***** Source records
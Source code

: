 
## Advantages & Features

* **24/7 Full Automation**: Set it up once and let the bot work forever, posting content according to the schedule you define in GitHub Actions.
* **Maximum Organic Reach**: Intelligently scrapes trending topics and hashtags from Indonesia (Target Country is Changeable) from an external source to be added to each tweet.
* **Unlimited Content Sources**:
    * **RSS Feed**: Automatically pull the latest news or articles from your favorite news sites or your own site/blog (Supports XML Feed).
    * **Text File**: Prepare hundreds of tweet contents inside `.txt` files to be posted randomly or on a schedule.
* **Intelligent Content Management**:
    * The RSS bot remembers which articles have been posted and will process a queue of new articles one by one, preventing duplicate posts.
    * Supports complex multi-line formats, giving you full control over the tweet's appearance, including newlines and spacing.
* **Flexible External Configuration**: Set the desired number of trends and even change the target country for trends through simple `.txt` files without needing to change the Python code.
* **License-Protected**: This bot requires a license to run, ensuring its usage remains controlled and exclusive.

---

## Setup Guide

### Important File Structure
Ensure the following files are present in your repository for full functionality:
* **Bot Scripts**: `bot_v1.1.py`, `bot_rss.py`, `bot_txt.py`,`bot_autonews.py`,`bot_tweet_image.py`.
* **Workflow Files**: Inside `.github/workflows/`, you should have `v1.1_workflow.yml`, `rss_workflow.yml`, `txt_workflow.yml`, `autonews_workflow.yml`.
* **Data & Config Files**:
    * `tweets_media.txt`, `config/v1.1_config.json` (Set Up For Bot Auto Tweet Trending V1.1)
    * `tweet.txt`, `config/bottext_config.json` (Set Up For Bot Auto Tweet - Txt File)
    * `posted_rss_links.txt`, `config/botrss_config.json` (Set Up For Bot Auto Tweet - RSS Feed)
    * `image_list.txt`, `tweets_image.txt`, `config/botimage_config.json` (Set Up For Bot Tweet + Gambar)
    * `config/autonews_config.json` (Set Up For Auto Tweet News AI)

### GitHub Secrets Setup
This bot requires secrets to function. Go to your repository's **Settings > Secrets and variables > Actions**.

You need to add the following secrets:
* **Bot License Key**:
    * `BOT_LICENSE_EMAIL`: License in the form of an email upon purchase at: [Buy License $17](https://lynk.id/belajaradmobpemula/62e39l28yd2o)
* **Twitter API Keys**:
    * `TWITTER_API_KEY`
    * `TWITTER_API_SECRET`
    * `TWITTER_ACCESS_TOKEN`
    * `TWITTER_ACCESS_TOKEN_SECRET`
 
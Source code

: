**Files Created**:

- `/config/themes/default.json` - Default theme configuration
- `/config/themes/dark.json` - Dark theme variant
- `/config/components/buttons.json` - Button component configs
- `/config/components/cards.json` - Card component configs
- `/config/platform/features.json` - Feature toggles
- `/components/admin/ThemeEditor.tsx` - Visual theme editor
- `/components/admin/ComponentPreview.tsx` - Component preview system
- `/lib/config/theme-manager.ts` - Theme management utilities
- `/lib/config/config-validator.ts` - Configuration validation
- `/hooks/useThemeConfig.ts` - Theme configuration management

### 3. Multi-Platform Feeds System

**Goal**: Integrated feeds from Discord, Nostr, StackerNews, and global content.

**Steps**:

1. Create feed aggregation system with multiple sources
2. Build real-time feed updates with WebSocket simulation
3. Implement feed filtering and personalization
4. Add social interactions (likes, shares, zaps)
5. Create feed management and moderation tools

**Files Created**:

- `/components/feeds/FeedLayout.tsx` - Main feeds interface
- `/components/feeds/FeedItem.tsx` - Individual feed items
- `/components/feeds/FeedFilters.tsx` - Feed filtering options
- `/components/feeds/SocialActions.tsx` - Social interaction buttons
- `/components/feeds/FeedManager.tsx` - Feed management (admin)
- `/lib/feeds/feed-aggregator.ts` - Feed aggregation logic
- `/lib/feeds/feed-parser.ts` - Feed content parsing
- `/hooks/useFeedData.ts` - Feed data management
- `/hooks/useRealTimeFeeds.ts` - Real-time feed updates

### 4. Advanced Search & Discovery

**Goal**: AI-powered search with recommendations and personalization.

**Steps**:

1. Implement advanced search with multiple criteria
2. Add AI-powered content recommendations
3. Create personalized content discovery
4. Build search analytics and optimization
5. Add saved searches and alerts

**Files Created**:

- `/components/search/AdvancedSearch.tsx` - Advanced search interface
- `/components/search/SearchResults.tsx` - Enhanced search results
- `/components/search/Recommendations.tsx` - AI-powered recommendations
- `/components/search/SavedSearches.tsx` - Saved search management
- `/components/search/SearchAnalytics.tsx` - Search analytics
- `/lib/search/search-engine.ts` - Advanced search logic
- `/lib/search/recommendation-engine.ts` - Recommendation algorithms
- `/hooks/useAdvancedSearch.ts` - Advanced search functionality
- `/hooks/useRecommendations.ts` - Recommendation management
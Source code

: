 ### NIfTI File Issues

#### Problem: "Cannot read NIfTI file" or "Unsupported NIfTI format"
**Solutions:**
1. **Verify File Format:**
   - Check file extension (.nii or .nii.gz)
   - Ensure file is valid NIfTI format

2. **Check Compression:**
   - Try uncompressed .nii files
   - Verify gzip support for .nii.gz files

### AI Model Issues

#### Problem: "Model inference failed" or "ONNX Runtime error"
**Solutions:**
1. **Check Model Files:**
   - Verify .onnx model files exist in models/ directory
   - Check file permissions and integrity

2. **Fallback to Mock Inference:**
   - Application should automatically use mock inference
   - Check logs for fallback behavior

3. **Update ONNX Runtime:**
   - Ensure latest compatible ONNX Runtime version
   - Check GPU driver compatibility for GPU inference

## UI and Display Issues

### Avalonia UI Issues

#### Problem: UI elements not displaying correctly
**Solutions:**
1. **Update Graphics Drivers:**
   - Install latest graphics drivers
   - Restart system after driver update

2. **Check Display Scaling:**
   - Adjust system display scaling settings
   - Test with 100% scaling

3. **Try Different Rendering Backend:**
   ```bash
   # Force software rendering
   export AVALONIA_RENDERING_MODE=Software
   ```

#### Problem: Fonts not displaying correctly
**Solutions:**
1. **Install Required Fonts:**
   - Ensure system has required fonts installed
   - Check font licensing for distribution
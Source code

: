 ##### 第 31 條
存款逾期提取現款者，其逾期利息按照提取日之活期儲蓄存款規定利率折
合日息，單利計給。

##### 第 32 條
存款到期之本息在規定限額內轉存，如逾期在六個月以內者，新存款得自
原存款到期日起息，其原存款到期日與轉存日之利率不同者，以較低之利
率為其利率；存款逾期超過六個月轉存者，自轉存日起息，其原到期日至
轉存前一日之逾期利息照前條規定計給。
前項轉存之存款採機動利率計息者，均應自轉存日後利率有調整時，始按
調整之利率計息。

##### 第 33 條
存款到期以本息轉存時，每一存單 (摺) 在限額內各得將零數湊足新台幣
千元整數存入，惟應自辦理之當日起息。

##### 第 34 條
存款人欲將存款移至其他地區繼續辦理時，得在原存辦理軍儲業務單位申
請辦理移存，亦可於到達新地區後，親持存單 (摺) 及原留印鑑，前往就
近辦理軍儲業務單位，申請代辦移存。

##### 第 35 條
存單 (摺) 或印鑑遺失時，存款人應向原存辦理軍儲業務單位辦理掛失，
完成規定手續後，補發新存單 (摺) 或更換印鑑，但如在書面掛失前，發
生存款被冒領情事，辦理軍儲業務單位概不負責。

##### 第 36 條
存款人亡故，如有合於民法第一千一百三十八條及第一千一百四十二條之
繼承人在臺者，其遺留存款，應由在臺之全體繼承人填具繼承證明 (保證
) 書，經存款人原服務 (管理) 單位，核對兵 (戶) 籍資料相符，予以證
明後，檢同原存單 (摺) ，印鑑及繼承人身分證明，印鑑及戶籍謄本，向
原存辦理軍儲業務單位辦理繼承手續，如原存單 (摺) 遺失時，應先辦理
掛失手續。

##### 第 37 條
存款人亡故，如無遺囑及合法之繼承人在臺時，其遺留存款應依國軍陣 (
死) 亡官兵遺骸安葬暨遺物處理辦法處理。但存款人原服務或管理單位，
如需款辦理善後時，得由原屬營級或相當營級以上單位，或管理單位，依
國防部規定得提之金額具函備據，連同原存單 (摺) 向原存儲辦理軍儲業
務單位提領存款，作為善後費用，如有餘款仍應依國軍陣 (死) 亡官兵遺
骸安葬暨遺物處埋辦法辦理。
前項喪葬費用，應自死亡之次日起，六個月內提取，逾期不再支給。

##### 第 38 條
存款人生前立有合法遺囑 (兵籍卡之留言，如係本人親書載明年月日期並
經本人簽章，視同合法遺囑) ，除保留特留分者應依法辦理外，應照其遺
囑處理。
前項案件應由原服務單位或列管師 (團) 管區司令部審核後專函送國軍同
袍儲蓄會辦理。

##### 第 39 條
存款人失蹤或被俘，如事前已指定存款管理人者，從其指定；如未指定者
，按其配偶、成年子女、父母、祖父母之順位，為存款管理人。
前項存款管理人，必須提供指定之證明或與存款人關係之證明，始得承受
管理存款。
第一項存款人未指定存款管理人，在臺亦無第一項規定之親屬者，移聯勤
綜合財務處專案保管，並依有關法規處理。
**********
# About this task
Give back, word for word, only the lines above from the line holding "Dark theme variant" to the line holding "- Feature toggles", both included.

# Written reply
- `/config/themes/dark.json` - Dark theme variant
- `/config/components/buttons.json` - Button component configs
- `/config/components/cards.json` - Card component configs
- `/config/platform/features.json` - Feature toggles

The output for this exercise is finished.